On a monthly basis, the HICP for the Eurozone increased by 0.6% in August, a notable shift from the 0.1% drop in July and better than the expected -0.1%. Core HICP inflation also rebounded to 0.3% during this period, in contrast to the expected 0.3% decrease and July's -0.1% figure. It's crucial to note that the European Central Bank's inflation target is 2.0%.
These HICP numbers significantly impact market expectations for the ECB's interest rate policy. Markets are estimating a 30% chance of a 25 basis point ECB rate hike to 4.0% in September. Due to this mixed Eurozone inflation data, the Euro is facing downward pressure, with EUR/USD trading at 1.0865, down 0.54% on the day.

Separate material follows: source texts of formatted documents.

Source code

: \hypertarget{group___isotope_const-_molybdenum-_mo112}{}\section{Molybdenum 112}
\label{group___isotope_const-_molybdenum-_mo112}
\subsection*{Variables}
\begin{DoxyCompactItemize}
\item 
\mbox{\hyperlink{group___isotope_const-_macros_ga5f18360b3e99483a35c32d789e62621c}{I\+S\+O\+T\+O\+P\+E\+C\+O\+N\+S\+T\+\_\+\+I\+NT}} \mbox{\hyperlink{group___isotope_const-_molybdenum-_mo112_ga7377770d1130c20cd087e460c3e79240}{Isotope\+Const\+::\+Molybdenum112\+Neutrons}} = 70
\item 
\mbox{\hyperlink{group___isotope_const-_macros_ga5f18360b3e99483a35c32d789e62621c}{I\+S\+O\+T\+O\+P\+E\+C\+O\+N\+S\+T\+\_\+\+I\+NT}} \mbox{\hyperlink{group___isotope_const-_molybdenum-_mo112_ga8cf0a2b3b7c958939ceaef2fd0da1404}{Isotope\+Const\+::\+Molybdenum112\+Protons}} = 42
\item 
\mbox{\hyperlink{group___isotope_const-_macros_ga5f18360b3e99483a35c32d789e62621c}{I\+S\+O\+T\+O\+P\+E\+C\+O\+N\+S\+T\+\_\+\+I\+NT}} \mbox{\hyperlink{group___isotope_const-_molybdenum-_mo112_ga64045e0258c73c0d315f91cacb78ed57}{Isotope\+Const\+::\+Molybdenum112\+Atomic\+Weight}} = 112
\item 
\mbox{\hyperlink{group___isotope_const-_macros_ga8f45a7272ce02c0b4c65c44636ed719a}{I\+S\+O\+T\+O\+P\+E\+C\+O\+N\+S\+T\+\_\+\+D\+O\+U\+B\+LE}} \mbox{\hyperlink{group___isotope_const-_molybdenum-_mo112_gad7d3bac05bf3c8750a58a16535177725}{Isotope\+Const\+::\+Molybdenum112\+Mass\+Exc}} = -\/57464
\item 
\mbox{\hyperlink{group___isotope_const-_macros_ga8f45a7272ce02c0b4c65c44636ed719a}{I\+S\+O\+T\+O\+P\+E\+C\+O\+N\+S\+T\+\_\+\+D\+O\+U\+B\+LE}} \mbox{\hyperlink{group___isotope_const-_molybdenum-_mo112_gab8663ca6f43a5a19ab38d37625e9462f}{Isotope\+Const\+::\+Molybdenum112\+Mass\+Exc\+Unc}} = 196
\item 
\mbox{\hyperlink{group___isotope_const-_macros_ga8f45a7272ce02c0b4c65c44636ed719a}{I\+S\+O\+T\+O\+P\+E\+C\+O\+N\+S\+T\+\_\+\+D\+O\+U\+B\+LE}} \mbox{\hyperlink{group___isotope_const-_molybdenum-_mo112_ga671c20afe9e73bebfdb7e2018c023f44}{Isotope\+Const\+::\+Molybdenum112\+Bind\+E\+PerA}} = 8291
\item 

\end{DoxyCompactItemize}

Impact of Core PCE Price Index Release on EUR/USD Pair
At the US front, the Bureau of Economic Analysis (BEA) is set to release the Core Personal Consumption Expenditures (PCE) Price Index, the Federal Reserve's preferred inflation gauge, on August 31 at 12:30 GMT. Forecasts suggest a 0.2% monthly increase in July, matching June's figures, while the annual Core PCE Price Index is expected to rise slightly to 4.2% from June's 4.1%. Meanwhile, the headline PCE Price Index is anticipated to grow 0.2% on a monthly basis, with the annual PCE figure expected to rise to 3.3%.
Hence, the Core PCE Price Index's impact on EUR/USD depends on the data. If it's higher than expected, the USD may strengthen, pressuring EUR/USD down. Conversely, a weaker figure could weaken the USD and offer support to EUR/USD. However, market reactions could be short-lived as investors await the crucial August jobs report later in the week.
EUR/USD - Technical analysis
The EUR/USD pair demonstrated significant upward momentum in the previous session, successfully breaching the 1.0880 level and advancing towards the 1.0955 threshold. This movement indicated an endeavor to regain ground in the upcoming trading sessions. However, the influence of stochastic negativity is currently introducing a certain bearish inclination.
Given this situation, the conflicting technical indicators prompt us to adopt a neutral stance until clearer signals emerge regarding the next directional movement. These signals could manifest through either a breach of the 1.0955 level or a breakdown below the 1.0880 support. It's important to note that a continuation of the ascent beyond this resistance could drive the price towards 1.1030 as the subsequent favorable target. Conversely, a breach of the support holds the potential to reignite the primary bearish trend, with the next target positioned at 1.0785.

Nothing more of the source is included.